(Collected data)
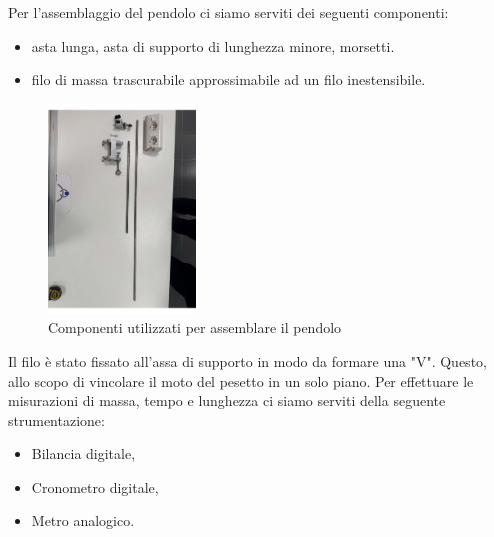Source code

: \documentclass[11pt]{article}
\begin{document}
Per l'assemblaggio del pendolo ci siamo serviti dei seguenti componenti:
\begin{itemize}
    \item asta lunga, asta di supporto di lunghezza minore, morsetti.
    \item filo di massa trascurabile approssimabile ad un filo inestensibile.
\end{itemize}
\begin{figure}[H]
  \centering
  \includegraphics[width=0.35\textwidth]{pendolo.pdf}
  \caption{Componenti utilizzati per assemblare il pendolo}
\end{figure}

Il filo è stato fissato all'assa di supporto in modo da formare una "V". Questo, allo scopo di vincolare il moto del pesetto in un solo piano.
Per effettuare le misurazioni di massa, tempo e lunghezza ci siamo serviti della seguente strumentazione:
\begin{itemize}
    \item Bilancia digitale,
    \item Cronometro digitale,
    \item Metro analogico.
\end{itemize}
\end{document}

...

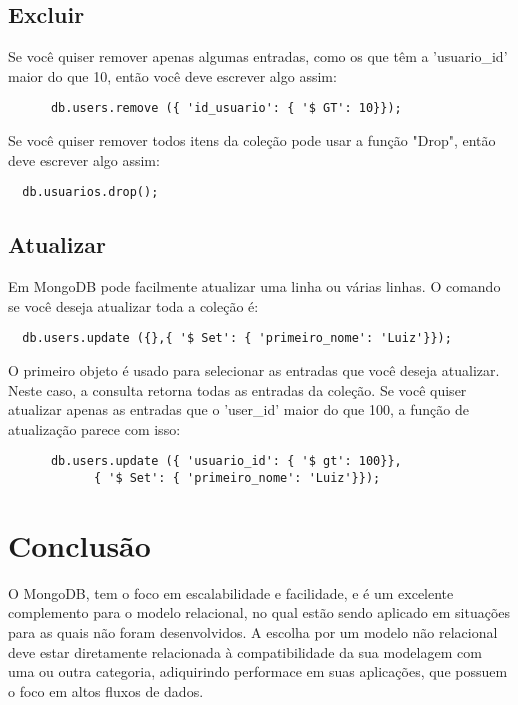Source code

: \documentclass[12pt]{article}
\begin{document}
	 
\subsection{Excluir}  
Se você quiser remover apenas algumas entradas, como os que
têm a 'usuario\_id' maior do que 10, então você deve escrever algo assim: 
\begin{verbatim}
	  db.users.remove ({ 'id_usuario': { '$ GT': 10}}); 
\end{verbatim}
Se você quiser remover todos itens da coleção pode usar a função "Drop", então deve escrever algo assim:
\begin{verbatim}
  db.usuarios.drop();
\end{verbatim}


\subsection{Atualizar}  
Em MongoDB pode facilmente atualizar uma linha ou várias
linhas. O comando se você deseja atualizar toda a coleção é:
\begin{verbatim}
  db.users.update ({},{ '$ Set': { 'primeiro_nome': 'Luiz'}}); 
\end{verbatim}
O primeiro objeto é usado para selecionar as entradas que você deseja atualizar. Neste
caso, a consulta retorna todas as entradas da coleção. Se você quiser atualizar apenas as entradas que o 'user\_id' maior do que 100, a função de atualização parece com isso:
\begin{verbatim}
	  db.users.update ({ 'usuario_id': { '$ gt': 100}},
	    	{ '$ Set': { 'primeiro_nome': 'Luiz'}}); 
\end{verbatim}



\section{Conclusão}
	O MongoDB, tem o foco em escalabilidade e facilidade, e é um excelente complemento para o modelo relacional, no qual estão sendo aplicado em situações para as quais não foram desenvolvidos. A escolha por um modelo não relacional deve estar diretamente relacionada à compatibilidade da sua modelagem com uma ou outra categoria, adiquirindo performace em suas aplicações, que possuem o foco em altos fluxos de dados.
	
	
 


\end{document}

=== Work required ===
Show all lines from the data above in which the word "article" appears.

=== Result ===
: \documentclass[11pt]{article}
: \documentclass[12pt]{article}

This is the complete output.